Generally, the target document can include a great number of additional document fragments. Each of the additional document fragments were previously validated against the schema. In this case, an exemplary method includes, responsive to the first part of the target document matching any of the plurality of additional document fragments, omitting validation of the first part of the target document. However, responsive to the first part of the target document failing to match both the document fragment and also failing to match any of the plurality of additional document fragments, the first part of the target document is validated.

These exemplary methods can be modified or expanded. For example, in an illustrative example, the first part of the target document is less than all of the target document. In another illustrative embodiment, the document fragment is a second part of the target document. In this illustrative embodiment, as a particular document is parsed and validated, those parts of the document that are similar to the previously validated parts are not further validated.

Thus, the illustrative embodiments described herein can be used to efficiently parse single documents as well as new documents, and compare such documents against older schemas. As new document fragments are validated by the illustrative methods described herein, the newly validated document fragments are stored so that they may be used to compare against additional document fragments parsed from the same or other target documents.
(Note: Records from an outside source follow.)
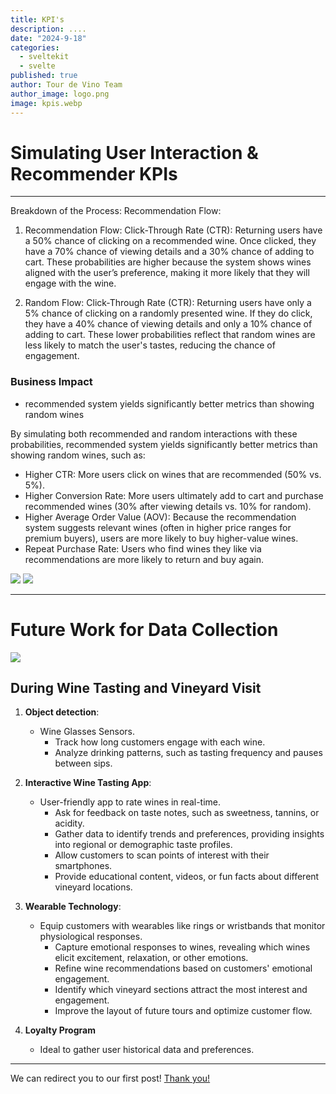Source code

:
 ```yaml
---
title: KPI's
description: ....
date: "2024-9-18"
categories:
  - sveltekit
  - svelte
published: true
author: Tour de Vino Team
author_image: logo.png
image: kpis.webp
---
```


# Simulating User Interaction & Recommender KPIs

---

Breakdown of the Process:
Recommendation Flow:

1. Recommendation Flow:
   Click-Through Rate (CTR):
   Returning users have a 50% chance of clicking on a recommended wine.
   Once clicked, they have a 70% chance of viewing details and a 30% chance of adding to cart.
   These probabilities are higher because the system shows wines aligned with the user’s preference, making it more likely that they will engage with the wine.

2. Random Flow:
   Click-Through Rate (CTR):
   Returning users have only a 5% chance of clicking on a randomly presented wine.
   If they do click, they have a 40% chance of viewing details and only a 10% chance of adding to cart.
   These lower probabilities reflect that random wines are less likely to match the user's tastes, reducing the chance of engagement.

### Business Impact

- recommended system yields significantly better metrics than showing random wines

By simulating both recommended and random interactions with these probabilities, recommended system yields significantly better metrics than showing random wines, such as:

- Higher CTR: More users click on wines that are recommended (50% vs. 5%).
- Higher Conversion Rate: More users ultimately add to cart and purchase recommended wines (30% after viewing details vs. 10% for random).
- Higher Average Order Value (AOV): Because the recommendation system suggests relevant wines (often in higher price ranges for premium buyers), users are more likely to buy higher-value wines.
- Repeat Purchase Rate: Users who find wines they like via recommendations are more likely to return and buy again.


![](simulated-user-interactions.png)
![](chart.png)

---

# Future Work for Data Collection

![](data-collection.png)

## During Wine Tasting and Vineyard Visit

1. **Object detection**:

   - Wine Glasses Sensors.
      -  Track how long customers engage with each wine.
      -  Analyze drinking patterns, such as tasting frequency and pauses between sips.

2. **Interactive Wine Tasting App**:

   - User-friendly app to rate wines in real-time. 
      - Ask for feedback on taste notes, such as sweetness, tannins, or acidity.
      - Gather data to identify trends and preferences, providing insights into regional or demographic taste profiles.
      - Allow customers to scan points of interest with their smartphones.
      - Provide educational content, videos, or fun facts about different vineyard locations.   


3. **Wearable Technology**:

   - Equip customers with wearables like rings or wristbands that monitor physiological responses.
      - Capture emotional responses to wines, revealing which wines elicit excitement, relaxation, or other emotions.
      - Refine wine recommendations based on customers' emotional engagement.
      - Identify which vineyard sections attract the most interest and engagement.
      - Improve the layout of future tours and optimize customer flow.

4. **Loyalty Program**
   - Ideal to gather user historical data and preferences.


---

We can redirect you to our first post! [Thank you!](/thank-you-post)
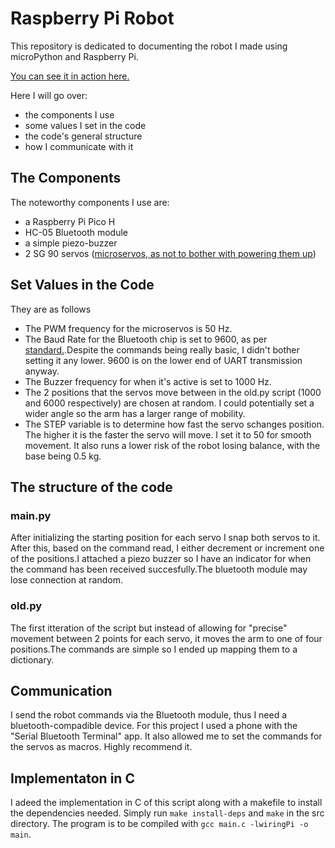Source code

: # Raspberry Pi Robot

This repository is dedicated to documenting the robot I made using microPython and Raspberry Pi. 

[You can see it in action here.](https://youtu.be/KlTeV0myg9c)

Here I will go over:
 - the components I use
 - some values I set in the code
 - the code's general structure
 - how I communicate with it
 
 ## The Components
 The noteworthy components I use are:
  - a Raspberry Pi Pico H
  - HC-05 Bluetooth module
  - a simple piezo-buzzer 
  - 2 SG 90 servos ([microservos, as not to bother with powering them up](http://www.ee.ic.ac.uk/pcheung/teaching/DE1_EE/stores/sg90_datasheet.pdf))
 
 ## Set Values in the Code
 They are as follows
 - The PWM frequency for the microservos is 50 Hz.
 - The Baud Rate for the Bluetooth chip is set to 9600, as per [standard.](http://www.ece.northwestern.edu/local-apps/matlabhelp/techdoc/matlab_external/baudrate.html).Despite the commands being really basic, I didn't bother setting it any lower. 9600 is on the lower end of UART transmission anyway.
 - The Buzzer frequency for when it's active is set to 1000 Hz.
 - The 2 positions that the servos move between in the old.py script (1000 and 6000 respectively) are chosen at random. I could potentially set a wider angle so the arm has a larger range of mobility.
  - The STEP variable is to determine how fast the servo schanges position. The higher it is the faster the servo will move. I set it to 50 for smooth movement. It also runs a lower risk of the robot losing balance, with the base being 0.5 kg.
## The structure of the code

### main.py

After initializing the starting position for each servo I snap both servos to it. After this, based on the command read, I either decrement or increment one of the positions.I attached a piezo buzzer so I have an indicator for when the command has been received succesfully.The bluetooth module may lose connection at random.

### old.py

The first itteration of the script but instead of allowing for "precise" movement between 2 points for each servo, it moves the arm to one of four positions.The commands are simple so I ended up mapping them to a dictionary. 

## Communication

I send the robot commands via the Bluetooth module, thus I need a bluetooth-compadible device. For this project I used a phone with the "Serial Bluetooth Terminal" app. It also allowed me to set the commands for the servos as macros. Highly recommend it.
 
## Implementaton in C

I adeed the implementation in C of this script along with a makefile to install the dependencies needed. Simply run 
```make install-deps```
and 
```make``` 
in the src directory. The program is to be compiled with ```gcc main.c -lwiringPi -o main```.
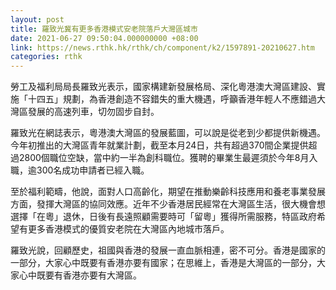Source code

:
 ```yaml
---
layout: post
title: 羅致光冀有更多香港模式安老院落戶大灣區城市
date: 2021-06-27 09:50:04.000000000 +08:00
link: https://news.rthk.hk/rthk/ch/component/k2/1597891-20210627.htm
categories: rthk
---
```


勞工及福利局局長羅致光表示，國家構建新發展格局、深化粵港澳大灣區建設、實施「十四五」規劃，為香港創造不容錯失的重大機遇，呼籲香港年輕人不應錯過大灣區發展的高速列車，切勿固步自封。

羅致光在網誌表示，粵港澳大灣區的發展藍圖，可以說是從老到少都提供新機遇。今年初推出的大灣區青年就業計劃，截至本月24日，共有超過370間企業提供超過2800個職位空缺，當中約一半為創科職位。獲聘的畢業生最遲須於今年8月入職，逾300名成功申請者已經入職。

至於福利範疇，他說，面對人口高齡化，期望在推動樂齡科技應用和養老事業發展方面，發揮大灣區的協同效應。近年不少香港居民經常在大灣區生活，很大機會想選擇「在粵」退休，日後有長遠照顧需要時可「留粵」獲得所需服務，特區政府希望有更多香港模式的優質安老院在大灣區內地城市落戶。

羅致光說，回顧歷史，祖國與香港的發展一直血脈相連，密不可分。香港是國家的一部分，大家心中既要有香港亦要有國家；在思維上，香港是大灣區的一部分，大家心中既要有香港亦要有大灣區。
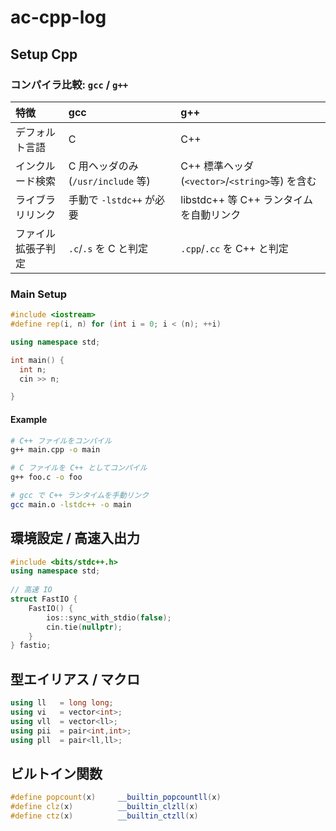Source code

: # ac-cpp-log
## Setup Cpp

### コンパイラ比較: `gcc` / `g++`

| 特徴               | **gcc**                               | **g++**                                       |
|:------------------|:------------------------------------|:----------------------------------------------|
| デフォルト言語     | C                                   | C++                                           |
| インクルード検索   | C 用ヘッダのみ (`/usr/include` 等) | C++ 標準ヘッダ (`<vector>`/`<string>`等) を含む |
| ライブラリリンク   | 手動で `-lstdc++` が必要             | libstdc++ 等 C++ ランタイムを自動リンク        |
| ファイル拡張子判定 | `.c`/`.s` を C と判定               | `.cpp`/`.cc` を C++ と判定                    |


### Main Setup
```cpp
#include <iostream>
#define rep(i, n) for (int i = 0; i < (n); ++i)

using namespace std;

int main() {
  int n;
  cin >> n;

}
```

#### Example

```bash
# C++ ファイルをコンパイル
g++ main.cpp -o main

# C ファイルを C++ としてコンパイル
g++ foo.c -o foo

# gcc で C++ ランタイムを手動リンク
gcc main.o -lstdc++ -o main

```

## 環境設定 / 高速入出力
```cpp
#include <bits/stdc++.h>
using namespace std;
 
// 高速 IO
struct FastIO {
    FastIO() {
        ios::sync_with_stdio(false);
        cin.tie(nullptr);
    }
} fastio;
```

## 型エイリアス / マクロ
```cpp
using ll   = long long;
using vi   = vector<int>;
using vll  = vector<ll>;
using pii  = pair<int,int>;
using pll  = pair<ll,ll>;
```

## ビルトイン関数
```cpp
#define popcount(x)     __builtin_popcountll(x)
#define clz(x)          __builtin_clzll(x)
#define ctz(x)          __builtin_ctzll(x)
```


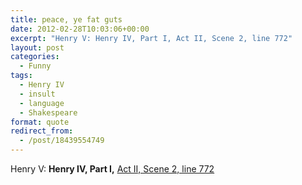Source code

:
 ```yaml
---
title: peace, ye fat guts
date: 2012-02-28T10:03:06+00:00
excerpt: "Henry V: Henry IV, Part I, Act II, Scene 2, line 772"
layout: post
categories:
  - Funny
tags:
  - Henry IV
  - insult
  - language
  - Shakespeare
format: quote
redirect_from:
  - /post/18439554749
---
```

Henry V: **Henry IV, Part I,** [Act II, Scene 2, line 772](http://www.opensourceshakespeare.org/views/plays/play_view.php?WorkID=henry4p1&Act=2&Scene=2&Scope=scene&LineHighlight=772#772)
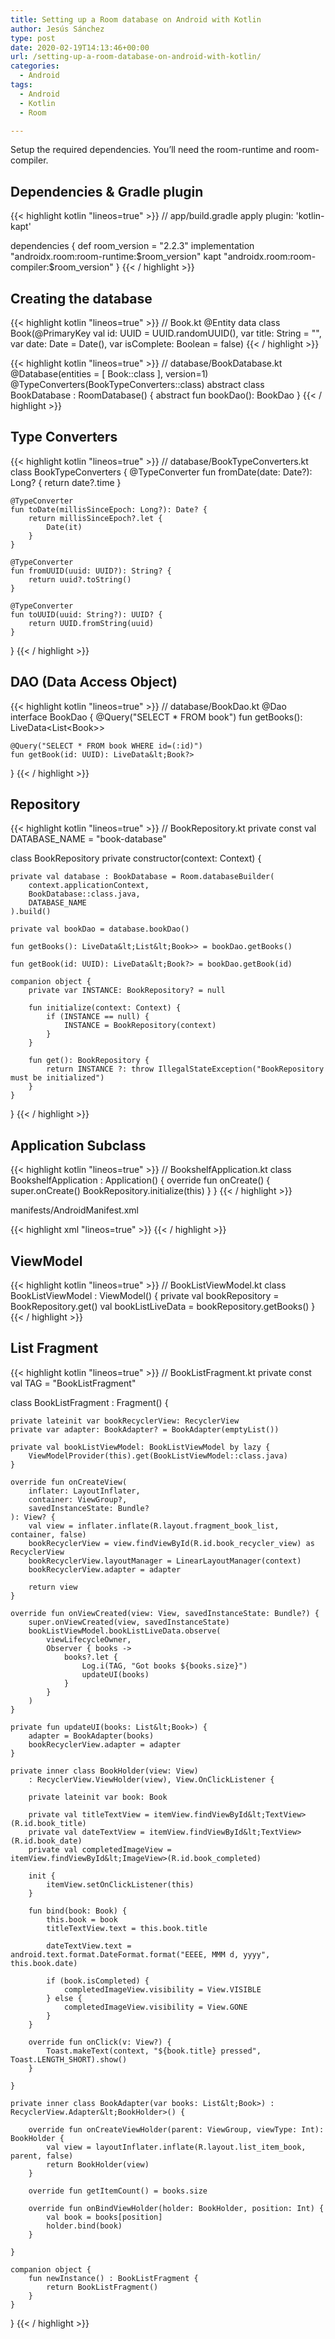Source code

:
 ```yaml
---
title: Setting up a Room database on Android with Kotlin
author: Jesús Sánchez
type: post
date: 2020-02-19T14:13:46+00:00
url: /setting-up-a-room-database-on-android-with-kotlin/
categories:
  - Android
tags:
  - Android
  - Kotlin
  - Room

---
```

Setup the required dependencies. You&#8217;ll need the room-runtime and room-compiler.

## Dependencies & Gradle plugin

{{< highlight kotlin "lineos=true" >}}
// app/build.gradle
apply plugin: 'kotlin-kapt'

dependencies {
    def room_version = "2.2.3"
    implementation "androidx.room:room-runtime:$room_version"
    kapt "androidx.room:room-compiler:$room_version"
}
{{< / highlight >}}

## Creating the database

{{< highlight kotlin "lineos=true" >}}
// Book.kt
@Entity
data class Book(@PrimaryKey val id: UUID = UUID.randomUUID(),
                var title: String = "",
                var date: Date = Date(),
                var isComplete: Boolean = false)
{{< / highlight >}}

{{< highlight kotlin "lineos=true" >}}
// database/BookDatabase.kt
@Database(entities = [ Book::class ], version=1)
@TypeConverters(BookTypeConverters::class)
abstract class BookDatabase : RoomDatabase() {
    abstract fun bookDao(): BookDao
}
{{< / highlight >}}

## Type Converters

{{< highlight kotlin "lineos=true" >}}
// database/BookTypeConverters.kt
class BookTypeConverters {
    @TypeConverter
    fun fromDate(date: Date?): Long? {
        return date?.time
    }

    @TypeConverter
    fun toDate(millisSinceEpoch: Long?): Date? {
        return millisSinceEpoch?.let {
            Date(it)
        }
    }

    @TypeConverter
    fun fromUUID(uuid: UUID?): String? {
        return uuid?.toString()
    }

    @TypeConverter
    fun toUUID(uuid: String?): UUID? {
        return UUID.fromString(uuid)
    }
}
{{< / highlight >}}

## DAO (Data Access Object)

{{< highlight kotlin "lineos=true" >}}
// database/BookDao.kt
@Dao
interface BookDao {
    @Query("SELECT * FROM book")
    fun getBooks(): LiveData&lt;List&lt;Book>>

    @Query("SELECT * FROM book WHERE id=(:id)")
    fun getBook(id: UUID): LiveData&lt;Book?>
}
{{< / highlight >}}

## Repository

{{< highlight kotlin "lineos=true" >}}
// BookRepository.kt
private const val DATABASE_NAME = "book-database"

class BookRepository private constructor(context: Context) {

    private val database : BookDatabase = Room.databaseBuilder(
        context.applicationContext,
        BookDatabase::class.java,
        DATABASE_NAME
    ).build()

    private val bookDao = database.bookDao()

    fun getBooks(): LiveData&lt;List&lt;Book>> = bookDao.getBooks()

    fun getBook(id: UUID): LiveData&lt;Book?> = bookDao.getBook(id)

    companion object {
        private var INSTANCE: BookRepository? = null

        fun initialize(context: Context) {
            if (INSTANCE == null) {
                INSTANCE = BookRepository(context)
            }
        }

        fun get(): BookRepository {
            return INSTANCE ?: throw IllegalStateException("BookRepository must be initialized")
        }
    }
}
{{< / highlight >}}

## Application Subclass

{{< highlight kotlin "lineos=true" >}}
// BookshelfApplication.kt
class BookshelfApplication : Application() {
    override fun onCreate() {
        super.onCreate()
        BookRepository.initialize(this)
    }
}
{{< / highlight >}}

manifests/AndroidManifest.xml

{{< highlight xml "lineos=true" >}}
<application
    android:name=".BookshelfApplication"
    android:allowBackup="true">
</application>
{{< / highlight >}}

## ViewModel

{{< highlight kotlin "lineos=true" >}}
// BookListViewModel.kt
class BookListViewModel : ViewModel() {
    private val bookRepository = BookRepository.get()
    val bookListLiveData = bookRepository.getBooks()
}
{{< / highlight >}}

## List Fragment

{{< highlight kotlin "lineos=true" >}}
// BookListFragment.kt
private const val TAG = "BookListFragment"

class BookListFragment : Fragment() {

    private lateinit var bookRecyclerView: RecyclerView
    private var adapter: BookAdapter? = BookAdapter(emptyList())

    private val bookListViewModel: BookListViewModel by lazy {
        ViewModelProvider(this).get(BookListViewModel::class.java)
    }

    override fun onCreateView(
        inflater: LayoutInflater,
        container: ViewGroup?,
        savedInstanceState: Bundle?
    ): View? {
        val view = inflater.inflate(R.layout.fragment_book_list, container, false)
        bookRecyclerView = view.findViewById(R.id.book_recycler_view) as RecyclerView
        bookRecyclerView.layoutManager = LinearLayoutManager(context)
        bookRecyclerView.adapter = adapter

        return view
    }

    override fun onViewCreated(view: View, savedInstanceState: Bundle?) {
        super.onViewCreated(view, savedInstanceState)
        bookListViewModel.bookListLiveData.observe(
            viewLifecycleOwner,
            Observer { books ->
                books?.let {
                    Log.i(TAG, "Got books ${books.size}")
                    updateUI(books)
                }
            }
        )
    }

    private fun updateUI(books: List&lt;Book>) {
        adapter = BookAdapter(books)
        bookRecyclerView.adapter = adapter
    }

    private inner class BookHolder(view: View)
        : RecyclerView.ViewHolder(view), View.OnClickListener {

        private lateinit var book: Book

        private val titleTextView = itemView.findViewById&lt;TextView>(R.id.book_title)
        private val dateTextView = itemView.findViewById&lt;TextView>(R.id.book_date)
        private val completedImageView = itemView.findViewById&lt;ImageView>(R.id.book_completed)

        init {
            itemView.setOnClickListener(this)
        }

        fun bind(book: Book) {
            this.book = book
            titleTextView.text = this.book.title

            dateTextView.text = android.text.format.DateFormat.format("EEEE, MMM d, yyyy", this.book.date)

            if (book.isCompleted) {
                completedImageView.visibility = View.VISIBLE
            } else {
                completedImageView.visibility = View.GONE
            }
        }

        override fun onClick(v: View?) {
            Toast.makeText(context, "${book.title} pressed", Toast.LENGTH_SHORT).show()
        }

    }

    private inner class BookAdapter(var books: List&lt;Book>) : RecyclerView.Adapter&lt;BookHolder>() {

        override fun onCreateViewHolder(parent: ViewGroup, viewType: Int): BookHolder {
            val view = layoutInflater.inflate(R.layout.list_item_book, parent, false)
            return BookHolder(view)
        }

        override fun getItemCount() = books.size

        override fun onBindViewHolder(holder: BookHolder, position: Int) {
            val book = books[position]
            holder.bind(book)
        }

    }

    companion object {
        fun newInstance() : BookListFragment {
            return BookListFragment()
        }
    }
}
{{< / highlight >}}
FIG. 3 is a block diagram illustrating an overview of a validation mechanism for validating a structured language document in an illustrative embodiment. The validation mechanism shown in FIG. 3 can be implemented in a data processing system, such as data processing system 100 in FIG. 1 or data processing system 200 in FIG. 2. The block diagram shown in FIG. 1 illustrates how an XML document can be compared to an XML schema. Although the validation mechanism described with respect to FIG. 3 is described with respect to XML documents, this same mechanism can be used with respect to other structured languages. Examples of other structured languages include RSS, math ML, graph ML, scaleable vector graphics, music XML, and others.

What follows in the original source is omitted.